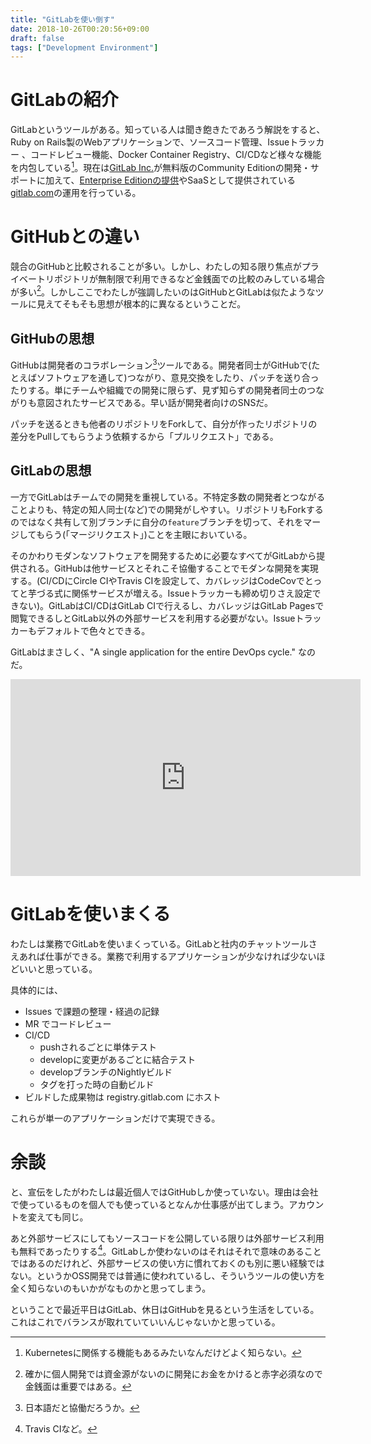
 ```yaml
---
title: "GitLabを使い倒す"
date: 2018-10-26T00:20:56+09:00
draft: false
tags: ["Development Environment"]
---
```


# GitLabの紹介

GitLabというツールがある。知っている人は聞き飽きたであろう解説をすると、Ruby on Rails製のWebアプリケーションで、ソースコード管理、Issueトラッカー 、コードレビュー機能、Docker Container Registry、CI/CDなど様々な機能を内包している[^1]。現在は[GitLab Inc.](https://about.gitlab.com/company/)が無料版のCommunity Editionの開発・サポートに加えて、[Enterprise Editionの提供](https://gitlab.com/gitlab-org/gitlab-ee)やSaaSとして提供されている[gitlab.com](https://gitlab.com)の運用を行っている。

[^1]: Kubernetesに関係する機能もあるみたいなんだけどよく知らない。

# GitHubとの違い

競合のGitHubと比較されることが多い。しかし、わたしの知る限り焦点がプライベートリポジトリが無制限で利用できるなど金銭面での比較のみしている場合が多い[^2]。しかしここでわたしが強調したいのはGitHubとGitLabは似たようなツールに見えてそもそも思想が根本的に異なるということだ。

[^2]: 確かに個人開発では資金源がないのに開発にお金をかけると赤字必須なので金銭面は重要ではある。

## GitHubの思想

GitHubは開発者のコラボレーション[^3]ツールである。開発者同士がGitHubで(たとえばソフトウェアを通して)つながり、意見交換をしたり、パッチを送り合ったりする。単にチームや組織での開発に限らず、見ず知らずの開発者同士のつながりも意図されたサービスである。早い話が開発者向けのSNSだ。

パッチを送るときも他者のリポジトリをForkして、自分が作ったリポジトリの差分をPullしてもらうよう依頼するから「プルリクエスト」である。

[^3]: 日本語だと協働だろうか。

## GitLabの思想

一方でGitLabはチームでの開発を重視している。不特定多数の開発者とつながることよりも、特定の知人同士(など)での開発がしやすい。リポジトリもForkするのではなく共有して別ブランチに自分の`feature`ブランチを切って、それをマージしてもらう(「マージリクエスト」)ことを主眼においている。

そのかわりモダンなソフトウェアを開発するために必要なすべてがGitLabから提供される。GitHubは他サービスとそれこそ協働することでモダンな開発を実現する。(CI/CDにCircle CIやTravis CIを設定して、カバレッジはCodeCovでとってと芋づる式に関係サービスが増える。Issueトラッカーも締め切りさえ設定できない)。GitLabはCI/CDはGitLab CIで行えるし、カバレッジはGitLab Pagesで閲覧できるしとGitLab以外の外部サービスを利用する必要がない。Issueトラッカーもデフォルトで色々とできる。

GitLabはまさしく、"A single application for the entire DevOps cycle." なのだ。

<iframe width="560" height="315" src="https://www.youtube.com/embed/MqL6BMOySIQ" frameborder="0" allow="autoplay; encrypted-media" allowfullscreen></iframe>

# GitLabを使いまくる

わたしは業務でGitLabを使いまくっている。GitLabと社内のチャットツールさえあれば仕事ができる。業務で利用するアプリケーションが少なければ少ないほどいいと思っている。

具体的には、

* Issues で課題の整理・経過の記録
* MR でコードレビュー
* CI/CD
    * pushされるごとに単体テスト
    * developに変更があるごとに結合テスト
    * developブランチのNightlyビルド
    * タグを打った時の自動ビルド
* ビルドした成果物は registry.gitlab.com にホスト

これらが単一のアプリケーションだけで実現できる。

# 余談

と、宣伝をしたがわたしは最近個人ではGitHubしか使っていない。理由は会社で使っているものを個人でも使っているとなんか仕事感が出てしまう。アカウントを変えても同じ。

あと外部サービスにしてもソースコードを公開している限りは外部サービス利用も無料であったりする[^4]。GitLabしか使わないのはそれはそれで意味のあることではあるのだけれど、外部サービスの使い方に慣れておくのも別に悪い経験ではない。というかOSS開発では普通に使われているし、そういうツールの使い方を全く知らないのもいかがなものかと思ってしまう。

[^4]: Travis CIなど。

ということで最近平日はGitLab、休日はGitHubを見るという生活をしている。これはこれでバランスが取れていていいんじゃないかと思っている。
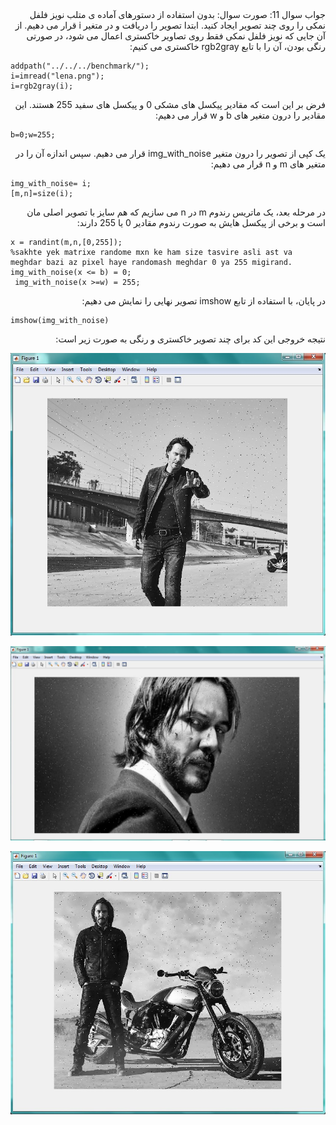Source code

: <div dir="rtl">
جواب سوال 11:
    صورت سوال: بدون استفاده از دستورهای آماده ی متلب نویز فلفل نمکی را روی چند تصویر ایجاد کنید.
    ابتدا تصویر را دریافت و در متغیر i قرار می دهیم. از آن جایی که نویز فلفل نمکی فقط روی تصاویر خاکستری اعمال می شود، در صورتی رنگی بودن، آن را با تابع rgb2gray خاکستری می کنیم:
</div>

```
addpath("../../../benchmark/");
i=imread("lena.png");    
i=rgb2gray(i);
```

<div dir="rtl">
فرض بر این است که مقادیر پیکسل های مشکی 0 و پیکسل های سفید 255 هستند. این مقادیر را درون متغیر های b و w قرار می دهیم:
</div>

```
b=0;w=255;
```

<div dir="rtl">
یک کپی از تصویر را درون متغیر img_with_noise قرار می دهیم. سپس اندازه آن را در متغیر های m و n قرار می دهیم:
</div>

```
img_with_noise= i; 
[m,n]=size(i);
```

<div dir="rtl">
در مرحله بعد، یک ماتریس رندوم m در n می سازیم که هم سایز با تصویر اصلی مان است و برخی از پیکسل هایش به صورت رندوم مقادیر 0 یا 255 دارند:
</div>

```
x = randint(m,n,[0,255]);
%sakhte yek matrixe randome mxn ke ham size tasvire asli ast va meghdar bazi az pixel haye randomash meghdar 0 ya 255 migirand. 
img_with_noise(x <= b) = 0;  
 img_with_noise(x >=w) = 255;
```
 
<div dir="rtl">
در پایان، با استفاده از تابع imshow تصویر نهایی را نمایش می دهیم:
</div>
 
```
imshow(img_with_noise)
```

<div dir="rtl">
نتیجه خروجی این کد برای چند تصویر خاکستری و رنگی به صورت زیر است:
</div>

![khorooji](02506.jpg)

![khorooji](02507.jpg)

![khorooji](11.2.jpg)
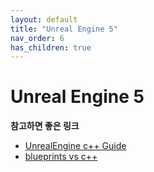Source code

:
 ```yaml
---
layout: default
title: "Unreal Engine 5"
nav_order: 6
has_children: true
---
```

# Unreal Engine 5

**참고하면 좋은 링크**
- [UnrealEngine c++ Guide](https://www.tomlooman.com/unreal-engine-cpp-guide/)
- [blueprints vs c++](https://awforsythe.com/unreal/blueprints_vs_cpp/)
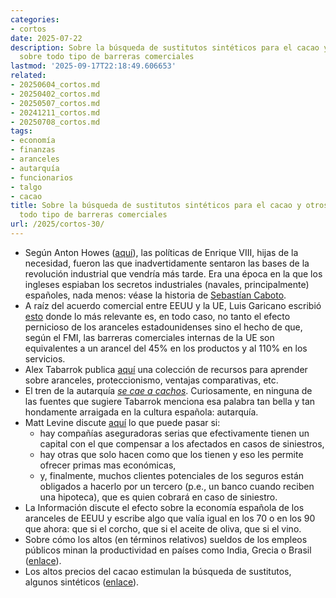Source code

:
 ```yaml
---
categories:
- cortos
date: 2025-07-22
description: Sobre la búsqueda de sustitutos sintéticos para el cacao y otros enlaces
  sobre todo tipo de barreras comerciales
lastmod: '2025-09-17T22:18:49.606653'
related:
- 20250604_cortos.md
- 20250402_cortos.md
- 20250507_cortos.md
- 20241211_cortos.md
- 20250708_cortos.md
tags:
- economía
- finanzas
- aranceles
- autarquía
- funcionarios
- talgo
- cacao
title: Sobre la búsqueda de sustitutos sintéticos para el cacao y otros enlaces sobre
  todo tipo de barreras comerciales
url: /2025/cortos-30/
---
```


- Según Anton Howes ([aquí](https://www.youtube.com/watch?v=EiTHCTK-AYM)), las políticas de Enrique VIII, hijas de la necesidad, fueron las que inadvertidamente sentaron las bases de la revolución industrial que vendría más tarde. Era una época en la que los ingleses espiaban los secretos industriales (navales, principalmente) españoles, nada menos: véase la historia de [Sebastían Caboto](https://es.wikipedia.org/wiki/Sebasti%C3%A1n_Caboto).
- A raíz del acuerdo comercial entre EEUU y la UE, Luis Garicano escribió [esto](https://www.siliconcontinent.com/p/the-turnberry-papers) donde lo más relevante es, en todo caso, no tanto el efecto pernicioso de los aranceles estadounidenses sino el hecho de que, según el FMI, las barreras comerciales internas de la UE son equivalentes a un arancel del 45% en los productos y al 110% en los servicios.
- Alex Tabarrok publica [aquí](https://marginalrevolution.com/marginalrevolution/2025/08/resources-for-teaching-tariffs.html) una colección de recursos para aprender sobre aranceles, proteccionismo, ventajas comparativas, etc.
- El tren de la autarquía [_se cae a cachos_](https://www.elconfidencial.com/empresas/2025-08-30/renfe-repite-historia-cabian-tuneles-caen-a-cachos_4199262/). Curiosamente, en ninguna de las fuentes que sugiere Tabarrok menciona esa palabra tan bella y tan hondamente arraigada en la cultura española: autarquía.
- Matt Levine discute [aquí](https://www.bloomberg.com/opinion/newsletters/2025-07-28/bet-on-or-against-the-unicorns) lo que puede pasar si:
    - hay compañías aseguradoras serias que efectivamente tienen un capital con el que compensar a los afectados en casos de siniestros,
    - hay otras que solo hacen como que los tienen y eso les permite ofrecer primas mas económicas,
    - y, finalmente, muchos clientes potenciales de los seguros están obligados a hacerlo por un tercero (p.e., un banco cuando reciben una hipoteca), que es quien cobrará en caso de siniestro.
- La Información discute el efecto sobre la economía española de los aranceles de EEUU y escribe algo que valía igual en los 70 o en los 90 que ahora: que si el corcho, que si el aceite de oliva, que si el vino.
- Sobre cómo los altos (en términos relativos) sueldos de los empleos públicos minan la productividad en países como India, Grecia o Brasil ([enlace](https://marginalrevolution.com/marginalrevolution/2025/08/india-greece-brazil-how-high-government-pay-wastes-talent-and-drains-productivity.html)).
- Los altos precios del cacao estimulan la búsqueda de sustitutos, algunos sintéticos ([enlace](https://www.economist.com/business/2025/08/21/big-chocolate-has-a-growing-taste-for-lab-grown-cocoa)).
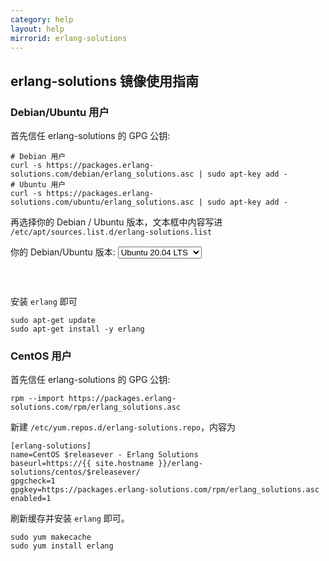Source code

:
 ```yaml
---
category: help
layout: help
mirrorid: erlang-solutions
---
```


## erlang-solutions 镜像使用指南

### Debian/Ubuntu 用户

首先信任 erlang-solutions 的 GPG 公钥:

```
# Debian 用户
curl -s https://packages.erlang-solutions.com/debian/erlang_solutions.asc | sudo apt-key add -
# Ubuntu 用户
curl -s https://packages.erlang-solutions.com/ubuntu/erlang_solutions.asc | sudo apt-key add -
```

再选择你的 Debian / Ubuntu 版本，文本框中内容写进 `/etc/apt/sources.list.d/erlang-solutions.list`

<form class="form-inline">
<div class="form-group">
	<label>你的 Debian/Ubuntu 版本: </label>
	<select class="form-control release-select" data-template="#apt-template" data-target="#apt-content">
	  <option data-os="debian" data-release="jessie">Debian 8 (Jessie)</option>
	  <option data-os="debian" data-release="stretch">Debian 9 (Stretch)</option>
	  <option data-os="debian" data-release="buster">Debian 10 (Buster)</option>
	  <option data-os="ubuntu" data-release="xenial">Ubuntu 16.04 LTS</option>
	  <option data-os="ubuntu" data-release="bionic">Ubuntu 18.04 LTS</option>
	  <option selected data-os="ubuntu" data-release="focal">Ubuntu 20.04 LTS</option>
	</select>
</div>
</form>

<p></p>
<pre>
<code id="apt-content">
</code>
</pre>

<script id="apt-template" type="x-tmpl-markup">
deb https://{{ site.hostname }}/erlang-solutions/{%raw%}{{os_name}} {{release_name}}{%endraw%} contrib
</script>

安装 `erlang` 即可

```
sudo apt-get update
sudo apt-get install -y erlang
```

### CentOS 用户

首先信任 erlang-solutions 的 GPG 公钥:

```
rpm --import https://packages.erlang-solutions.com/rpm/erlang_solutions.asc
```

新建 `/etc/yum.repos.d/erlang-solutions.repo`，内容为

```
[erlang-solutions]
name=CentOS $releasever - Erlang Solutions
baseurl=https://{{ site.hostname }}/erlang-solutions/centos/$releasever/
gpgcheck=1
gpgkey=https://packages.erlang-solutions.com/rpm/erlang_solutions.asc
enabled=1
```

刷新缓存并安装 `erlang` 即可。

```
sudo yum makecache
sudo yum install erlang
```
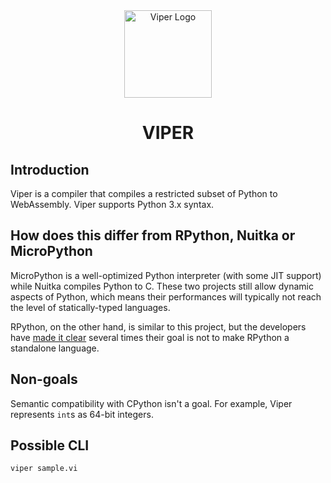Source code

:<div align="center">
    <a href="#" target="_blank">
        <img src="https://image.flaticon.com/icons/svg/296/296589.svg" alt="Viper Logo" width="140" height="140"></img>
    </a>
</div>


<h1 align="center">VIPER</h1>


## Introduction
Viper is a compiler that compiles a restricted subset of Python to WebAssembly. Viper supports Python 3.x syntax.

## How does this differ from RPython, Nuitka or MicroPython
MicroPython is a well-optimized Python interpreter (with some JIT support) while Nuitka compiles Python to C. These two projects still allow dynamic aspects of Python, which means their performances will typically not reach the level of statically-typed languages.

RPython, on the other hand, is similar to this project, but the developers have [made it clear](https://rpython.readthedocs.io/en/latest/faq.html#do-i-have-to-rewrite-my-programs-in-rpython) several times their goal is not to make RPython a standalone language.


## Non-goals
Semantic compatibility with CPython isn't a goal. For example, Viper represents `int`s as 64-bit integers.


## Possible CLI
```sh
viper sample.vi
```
──────
Among the lines above, tally those containing the string "site" and give only the result.

* _ANSWER FOR THE TASK_
2